- WORK REQUEST: Once you find the line containing "subject of letters, Theuth", output it and every line after it to the end of the records, exactly.

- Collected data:
-------------------------
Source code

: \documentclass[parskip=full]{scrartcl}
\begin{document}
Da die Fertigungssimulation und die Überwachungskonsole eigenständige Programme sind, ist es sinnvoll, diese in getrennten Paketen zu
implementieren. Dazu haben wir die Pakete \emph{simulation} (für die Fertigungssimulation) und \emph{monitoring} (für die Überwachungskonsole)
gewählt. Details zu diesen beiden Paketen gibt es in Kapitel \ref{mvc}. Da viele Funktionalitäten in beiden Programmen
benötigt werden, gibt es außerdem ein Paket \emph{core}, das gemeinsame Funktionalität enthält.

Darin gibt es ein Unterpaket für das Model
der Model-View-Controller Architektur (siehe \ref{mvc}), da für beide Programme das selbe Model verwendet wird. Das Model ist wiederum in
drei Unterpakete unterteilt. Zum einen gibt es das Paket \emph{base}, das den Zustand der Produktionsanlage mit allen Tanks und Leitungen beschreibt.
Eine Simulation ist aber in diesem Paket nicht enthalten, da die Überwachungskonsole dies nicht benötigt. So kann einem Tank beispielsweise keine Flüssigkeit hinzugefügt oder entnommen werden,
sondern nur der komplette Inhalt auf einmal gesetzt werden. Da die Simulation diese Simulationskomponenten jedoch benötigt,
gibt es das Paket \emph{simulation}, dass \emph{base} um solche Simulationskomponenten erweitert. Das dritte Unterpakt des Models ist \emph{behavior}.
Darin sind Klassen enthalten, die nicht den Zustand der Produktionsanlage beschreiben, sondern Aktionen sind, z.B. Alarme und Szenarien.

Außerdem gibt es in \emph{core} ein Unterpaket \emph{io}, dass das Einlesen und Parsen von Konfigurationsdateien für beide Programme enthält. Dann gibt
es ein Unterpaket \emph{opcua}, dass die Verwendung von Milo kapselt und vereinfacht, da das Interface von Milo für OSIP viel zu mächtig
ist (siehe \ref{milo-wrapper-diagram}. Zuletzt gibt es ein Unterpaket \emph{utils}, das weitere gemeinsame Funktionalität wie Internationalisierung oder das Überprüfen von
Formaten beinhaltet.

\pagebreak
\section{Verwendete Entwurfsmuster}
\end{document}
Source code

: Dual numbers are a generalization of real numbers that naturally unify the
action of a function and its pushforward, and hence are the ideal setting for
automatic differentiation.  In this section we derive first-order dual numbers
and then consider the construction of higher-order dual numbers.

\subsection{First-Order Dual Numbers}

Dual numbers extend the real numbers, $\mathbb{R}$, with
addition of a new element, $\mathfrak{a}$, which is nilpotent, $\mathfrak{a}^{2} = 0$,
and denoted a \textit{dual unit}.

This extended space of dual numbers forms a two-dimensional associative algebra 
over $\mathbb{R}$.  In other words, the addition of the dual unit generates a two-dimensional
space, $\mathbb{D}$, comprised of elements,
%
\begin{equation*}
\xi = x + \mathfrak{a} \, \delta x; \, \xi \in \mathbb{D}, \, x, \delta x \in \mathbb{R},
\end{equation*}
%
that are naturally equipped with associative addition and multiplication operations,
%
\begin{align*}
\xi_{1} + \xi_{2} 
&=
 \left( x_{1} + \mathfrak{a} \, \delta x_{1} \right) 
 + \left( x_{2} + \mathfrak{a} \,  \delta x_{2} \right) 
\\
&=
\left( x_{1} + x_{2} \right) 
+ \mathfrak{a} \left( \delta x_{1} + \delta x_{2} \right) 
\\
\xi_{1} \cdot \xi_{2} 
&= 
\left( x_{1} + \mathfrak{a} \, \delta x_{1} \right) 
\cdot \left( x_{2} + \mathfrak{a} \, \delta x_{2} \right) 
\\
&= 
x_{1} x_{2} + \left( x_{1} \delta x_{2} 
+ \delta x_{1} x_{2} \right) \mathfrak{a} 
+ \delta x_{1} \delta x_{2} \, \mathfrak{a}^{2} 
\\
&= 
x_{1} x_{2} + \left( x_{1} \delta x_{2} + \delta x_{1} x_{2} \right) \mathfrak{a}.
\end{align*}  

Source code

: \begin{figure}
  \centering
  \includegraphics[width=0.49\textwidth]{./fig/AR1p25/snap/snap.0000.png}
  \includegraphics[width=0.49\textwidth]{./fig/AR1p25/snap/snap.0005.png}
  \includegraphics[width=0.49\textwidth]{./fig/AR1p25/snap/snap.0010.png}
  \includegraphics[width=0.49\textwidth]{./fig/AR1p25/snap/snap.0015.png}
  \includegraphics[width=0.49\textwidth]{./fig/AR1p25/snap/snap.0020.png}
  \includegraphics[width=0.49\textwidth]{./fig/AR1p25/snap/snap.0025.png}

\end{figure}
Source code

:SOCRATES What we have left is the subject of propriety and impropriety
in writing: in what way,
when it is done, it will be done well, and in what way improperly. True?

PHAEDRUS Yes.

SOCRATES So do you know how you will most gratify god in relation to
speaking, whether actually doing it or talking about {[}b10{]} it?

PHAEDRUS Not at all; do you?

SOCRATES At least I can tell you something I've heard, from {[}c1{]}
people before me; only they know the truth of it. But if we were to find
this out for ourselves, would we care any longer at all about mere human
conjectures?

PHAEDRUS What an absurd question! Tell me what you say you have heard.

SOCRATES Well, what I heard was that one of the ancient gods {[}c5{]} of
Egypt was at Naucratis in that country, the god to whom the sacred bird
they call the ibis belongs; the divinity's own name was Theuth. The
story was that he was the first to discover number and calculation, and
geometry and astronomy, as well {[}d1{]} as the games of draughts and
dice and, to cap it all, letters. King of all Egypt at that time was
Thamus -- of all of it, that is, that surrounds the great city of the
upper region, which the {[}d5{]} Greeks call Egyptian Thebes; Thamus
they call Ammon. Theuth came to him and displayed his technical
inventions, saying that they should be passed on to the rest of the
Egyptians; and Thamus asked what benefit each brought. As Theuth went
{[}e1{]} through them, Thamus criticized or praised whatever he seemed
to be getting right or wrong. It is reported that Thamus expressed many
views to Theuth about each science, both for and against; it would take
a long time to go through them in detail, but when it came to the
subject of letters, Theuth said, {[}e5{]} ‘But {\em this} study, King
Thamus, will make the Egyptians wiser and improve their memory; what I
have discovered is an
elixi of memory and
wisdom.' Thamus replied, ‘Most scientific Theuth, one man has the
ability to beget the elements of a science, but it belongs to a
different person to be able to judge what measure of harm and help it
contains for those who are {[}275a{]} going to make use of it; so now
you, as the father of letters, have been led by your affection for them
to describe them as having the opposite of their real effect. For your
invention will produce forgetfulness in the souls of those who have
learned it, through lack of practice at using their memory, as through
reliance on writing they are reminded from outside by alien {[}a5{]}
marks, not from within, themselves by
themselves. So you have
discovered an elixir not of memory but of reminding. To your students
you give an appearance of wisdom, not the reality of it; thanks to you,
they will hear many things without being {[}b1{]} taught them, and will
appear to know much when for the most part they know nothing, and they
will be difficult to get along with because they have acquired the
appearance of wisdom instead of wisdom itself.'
-------------------------
- EXERCISE RESPONSE:
subject of letters, Theuth said, {[}e5{]} ‘But {\em this} study, King
Thamus, will make the Egyptians wiser and improve their memory; what I
have discovered is an
elixi of memory and
wisdom.' Thamus replied, ‘Most scientific Theuth, one man has the
ability to beget the elements of a science, but it belongs to a
different person to be able to judge what measure of harm and help it
contains for those who are {[}275a{]} going to make use of it; so now
you, as the father of letters, have been led by your affection for them
to describe them as having the opposite of their real effect. For your
invention will produce forgetfulness in the souls of those who have
learned it, through lack of practice at using their memory, as through
reliance on writing they are reminded from outside by alien {[}a5{]}
marks, not from within, themselves by
themselves. So you have
discovered an elixir not of memory but of reminding. To your students
you give an appearance of wisdom, not the reality of it; thanks to you,
they will hear many things without being {[}b1{]} taught them, and will
appear to know much when for the most part they know nothing, and they
will be difficult to get along with because they have acquired the
appearance of wisdom instead of wisdom itself.'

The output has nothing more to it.